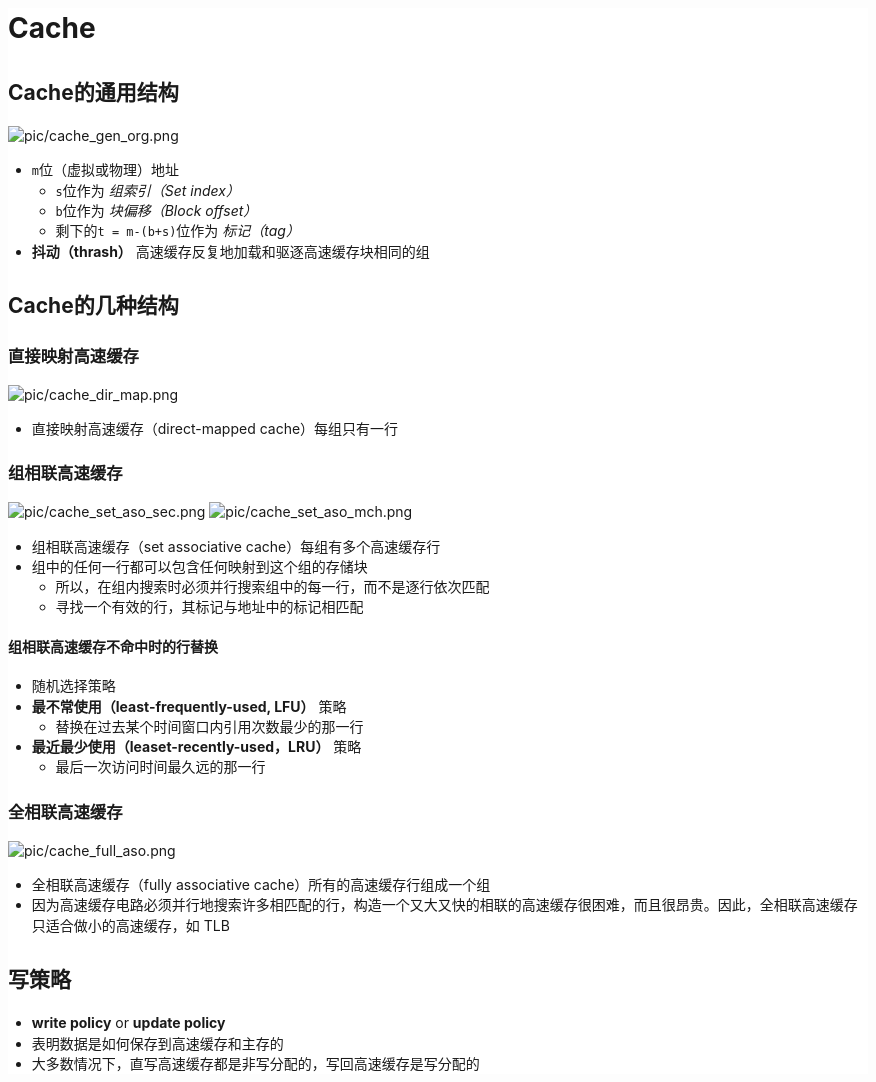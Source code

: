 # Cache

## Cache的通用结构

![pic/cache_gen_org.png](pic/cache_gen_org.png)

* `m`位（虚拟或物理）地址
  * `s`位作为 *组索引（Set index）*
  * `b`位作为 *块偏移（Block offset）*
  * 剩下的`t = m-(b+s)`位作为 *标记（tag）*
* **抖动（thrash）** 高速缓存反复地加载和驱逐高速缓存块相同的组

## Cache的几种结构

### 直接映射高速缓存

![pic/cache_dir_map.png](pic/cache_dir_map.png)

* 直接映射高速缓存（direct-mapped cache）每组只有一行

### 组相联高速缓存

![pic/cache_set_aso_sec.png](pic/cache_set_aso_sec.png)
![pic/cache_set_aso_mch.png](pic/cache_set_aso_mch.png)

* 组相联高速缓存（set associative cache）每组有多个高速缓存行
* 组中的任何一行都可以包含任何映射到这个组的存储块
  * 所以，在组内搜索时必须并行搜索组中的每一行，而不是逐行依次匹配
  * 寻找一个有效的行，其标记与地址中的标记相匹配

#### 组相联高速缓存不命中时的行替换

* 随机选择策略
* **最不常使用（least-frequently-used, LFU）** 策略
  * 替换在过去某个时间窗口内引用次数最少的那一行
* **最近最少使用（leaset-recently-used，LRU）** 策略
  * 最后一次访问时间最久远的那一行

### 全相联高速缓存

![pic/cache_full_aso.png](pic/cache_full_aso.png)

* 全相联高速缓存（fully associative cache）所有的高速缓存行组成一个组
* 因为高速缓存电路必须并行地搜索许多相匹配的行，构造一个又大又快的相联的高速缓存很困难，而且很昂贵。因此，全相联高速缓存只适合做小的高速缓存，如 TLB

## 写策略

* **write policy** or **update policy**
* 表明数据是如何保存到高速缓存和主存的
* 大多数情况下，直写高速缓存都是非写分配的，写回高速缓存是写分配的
****************
Reproduce every line of the records containing the string "associative".

### ANSWER TO THE PROBLEM
* 组相联高速缓存（set associative cache）每组有多个高速缓存行
* 全相联高速缓存（fully associative cache）所有的高速缓存行组成一个组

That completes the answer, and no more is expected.